[Extracted records]

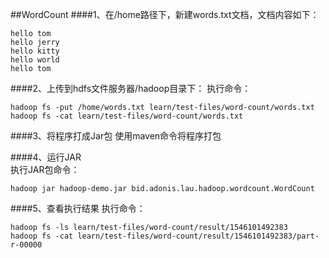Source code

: ##WordCount
####1、在/home路径下，新建words.txt文档，文档内容如下：

```text
hello tom
hello jerry
hello kitty
hello world
hello tom
```
 
####2、上传到hdfs文件服务器/hadoop目录下：
执行命令：
```text
hadoop fs -put /home/words.txt learn/test-files/word-count/words.txt
hadoop fs -cat learn/test-files/word-count/words.txt
```

####3、将程序打成Jar包
使用maven命令将程序打包<br/>

####4、运行JAR        
执行JAR包命令：
```text
hadoop jar hadoop-demo.jar bid.adonis.lau.hadoop.wordcount.WordCount
```
 
####5、查看执行结果
执行命令：
```text
hadoop fs -ls learn/test-files/word-count/result/1546101492383
hadoop fs -cat learn/test-files/word-count/result/1546101492383/part-r-00000

```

What to produce: For the word "hello", say how many lines of the records above contain it. Reply with the number alone.

Response area: 5